J.C. smiled. “I’m pretty sure I’d love that.”
“Oh please,” Ivy said. “You’d only do it to peek inside her jacket and find out what kind of gun she’s carrying.”
“Beretta M9,” J.C. said. “Already peeked.”
Ivy gave me a glare.
“What?” I said, trying to act innocent. “He’s the one who said it.”
“Skinny,” J.C. put in, “the M9 is boring, but effective. The way she carries herself says she knows her way around a gun. That puffing she did when climbing the steps? An act. She’s far more fit than that. She’s trying to pretend she’s some kind of manager or paper-pusher at the labs, but she’s obviously security of some sort.”
“Thanks,” I told him.
“You,” Monica said, “are a very strange man.”

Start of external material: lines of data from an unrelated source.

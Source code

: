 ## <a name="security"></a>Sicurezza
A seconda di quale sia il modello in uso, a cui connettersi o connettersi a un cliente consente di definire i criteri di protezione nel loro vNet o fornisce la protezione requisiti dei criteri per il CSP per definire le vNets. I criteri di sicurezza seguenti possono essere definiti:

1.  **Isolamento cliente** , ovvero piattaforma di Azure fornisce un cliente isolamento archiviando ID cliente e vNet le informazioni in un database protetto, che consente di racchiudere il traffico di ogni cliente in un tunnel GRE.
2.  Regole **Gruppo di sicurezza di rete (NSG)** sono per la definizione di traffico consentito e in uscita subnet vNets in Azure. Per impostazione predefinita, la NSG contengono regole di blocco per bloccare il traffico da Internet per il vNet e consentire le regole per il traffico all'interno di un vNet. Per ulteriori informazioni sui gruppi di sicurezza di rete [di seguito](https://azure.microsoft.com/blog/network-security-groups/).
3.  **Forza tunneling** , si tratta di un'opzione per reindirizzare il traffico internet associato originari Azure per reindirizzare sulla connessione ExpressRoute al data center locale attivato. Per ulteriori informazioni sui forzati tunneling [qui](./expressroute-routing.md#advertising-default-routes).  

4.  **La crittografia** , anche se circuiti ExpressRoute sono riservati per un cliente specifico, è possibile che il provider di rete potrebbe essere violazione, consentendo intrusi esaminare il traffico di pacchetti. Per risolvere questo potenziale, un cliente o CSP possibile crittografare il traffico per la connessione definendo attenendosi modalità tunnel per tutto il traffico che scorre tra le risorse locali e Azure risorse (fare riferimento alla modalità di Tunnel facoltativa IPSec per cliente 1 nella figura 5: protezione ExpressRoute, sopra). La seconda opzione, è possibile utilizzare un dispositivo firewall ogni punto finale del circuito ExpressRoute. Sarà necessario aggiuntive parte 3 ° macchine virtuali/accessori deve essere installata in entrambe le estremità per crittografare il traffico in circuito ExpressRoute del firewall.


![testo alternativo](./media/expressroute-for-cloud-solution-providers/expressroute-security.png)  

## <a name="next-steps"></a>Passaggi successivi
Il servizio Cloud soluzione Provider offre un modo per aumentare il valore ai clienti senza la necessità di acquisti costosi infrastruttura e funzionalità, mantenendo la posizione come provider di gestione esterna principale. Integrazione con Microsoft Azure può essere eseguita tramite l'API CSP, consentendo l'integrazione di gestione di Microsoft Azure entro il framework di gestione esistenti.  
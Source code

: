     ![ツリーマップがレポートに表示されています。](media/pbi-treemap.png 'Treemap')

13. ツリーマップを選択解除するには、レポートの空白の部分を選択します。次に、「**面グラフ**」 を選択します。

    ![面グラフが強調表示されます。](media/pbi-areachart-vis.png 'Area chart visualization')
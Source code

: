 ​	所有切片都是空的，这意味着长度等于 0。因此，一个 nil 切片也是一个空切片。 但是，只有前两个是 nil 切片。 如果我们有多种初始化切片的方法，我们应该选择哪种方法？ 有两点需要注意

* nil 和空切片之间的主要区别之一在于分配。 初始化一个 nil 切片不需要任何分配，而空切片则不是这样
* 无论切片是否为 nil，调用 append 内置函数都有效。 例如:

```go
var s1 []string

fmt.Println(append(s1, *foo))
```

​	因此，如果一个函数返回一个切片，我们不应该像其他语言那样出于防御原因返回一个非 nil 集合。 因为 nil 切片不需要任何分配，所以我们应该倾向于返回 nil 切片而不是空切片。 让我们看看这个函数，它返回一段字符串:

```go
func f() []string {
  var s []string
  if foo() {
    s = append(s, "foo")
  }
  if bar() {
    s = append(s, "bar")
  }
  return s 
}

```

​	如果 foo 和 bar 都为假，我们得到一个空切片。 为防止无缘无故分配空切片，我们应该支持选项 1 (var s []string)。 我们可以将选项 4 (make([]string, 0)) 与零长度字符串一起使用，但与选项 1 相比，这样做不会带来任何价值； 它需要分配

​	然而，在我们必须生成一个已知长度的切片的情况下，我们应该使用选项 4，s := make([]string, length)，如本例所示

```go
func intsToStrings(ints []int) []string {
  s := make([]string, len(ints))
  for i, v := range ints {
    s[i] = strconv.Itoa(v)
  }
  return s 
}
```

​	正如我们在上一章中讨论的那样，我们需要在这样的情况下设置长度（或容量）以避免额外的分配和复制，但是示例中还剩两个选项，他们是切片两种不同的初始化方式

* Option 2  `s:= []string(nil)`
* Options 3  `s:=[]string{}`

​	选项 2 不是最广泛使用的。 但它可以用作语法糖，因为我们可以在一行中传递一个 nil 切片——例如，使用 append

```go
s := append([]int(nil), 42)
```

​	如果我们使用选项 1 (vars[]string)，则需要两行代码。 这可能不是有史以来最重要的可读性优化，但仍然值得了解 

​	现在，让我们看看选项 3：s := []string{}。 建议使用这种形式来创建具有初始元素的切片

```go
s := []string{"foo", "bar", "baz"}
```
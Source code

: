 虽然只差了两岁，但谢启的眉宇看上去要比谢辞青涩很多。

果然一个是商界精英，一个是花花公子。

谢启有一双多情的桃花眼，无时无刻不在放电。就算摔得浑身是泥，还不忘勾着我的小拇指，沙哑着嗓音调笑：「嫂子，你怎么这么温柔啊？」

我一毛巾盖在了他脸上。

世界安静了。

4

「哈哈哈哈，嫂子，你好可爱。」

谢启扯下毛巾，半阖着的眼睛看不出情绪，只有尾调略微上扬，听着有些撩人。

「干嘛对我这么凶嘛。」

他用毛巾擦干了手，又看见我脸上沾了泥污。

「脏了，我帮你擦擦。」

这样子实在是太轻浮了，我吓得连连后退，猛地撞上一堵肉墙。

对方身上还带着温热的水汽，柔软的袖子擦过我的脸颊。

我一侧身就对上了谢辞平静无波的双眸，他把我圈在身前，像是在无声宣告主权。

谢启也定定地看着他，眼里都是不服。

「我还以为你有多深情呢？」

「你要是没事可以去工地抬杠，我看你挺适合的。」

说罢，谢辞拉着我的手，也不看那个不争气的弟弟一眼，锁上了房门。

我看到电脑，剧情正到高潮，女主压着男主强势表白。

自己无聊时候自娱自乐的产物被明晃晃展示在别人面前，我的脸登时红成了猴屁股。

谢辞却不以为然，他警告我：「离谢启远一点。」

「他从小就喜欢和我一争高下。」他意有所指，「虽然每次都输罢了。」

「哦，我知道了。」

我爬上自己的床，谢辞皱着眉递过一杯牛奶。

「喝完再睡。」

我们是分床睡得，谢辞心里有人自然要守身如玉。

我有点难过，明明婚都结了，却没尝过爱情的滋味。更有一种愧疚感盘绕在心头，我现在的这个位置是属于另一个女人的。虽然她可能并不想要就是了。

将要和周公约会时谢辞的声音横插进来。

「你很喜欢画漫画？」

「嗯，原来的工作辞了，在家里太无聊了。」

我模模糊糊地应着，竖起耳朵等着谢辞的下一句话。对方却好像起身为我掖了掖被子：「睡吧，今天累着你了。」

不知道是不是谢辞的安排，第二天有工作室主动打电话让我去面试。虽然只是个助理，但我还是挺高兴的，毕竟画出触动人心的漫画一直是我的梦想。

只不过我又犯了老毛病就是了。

I focused on her. She’d heard only my parts of the exchange, of course. “I thought you read my interviews.”
“I did. They don’t do you justice. I imagined you as a brilliant mode-shifter, slipping in and out of personalities.”
“That’s dissociative identity disorder,” I said. “It’s different.”
“Very good!” Ivy piped in. She’d been schooling me on psychological disorders.
“Regardless,” Monica said. “I guess I’m just surprised to find out what you really are.”
“Which is?” I asked.
“A middle manager,” she said, looking troubled. “Anyway, the question remains. Where is Razon?”
“Depends,” I said. “Does he need to be any place specific to use the camera? Meaning, did he have to go to Mount Vernon to take a picture of the past in that location, or can he somehow set the camera to take pictures there?”
“He has to go to the location,” Monica said. “The camera looks back through time at the exact place you are.”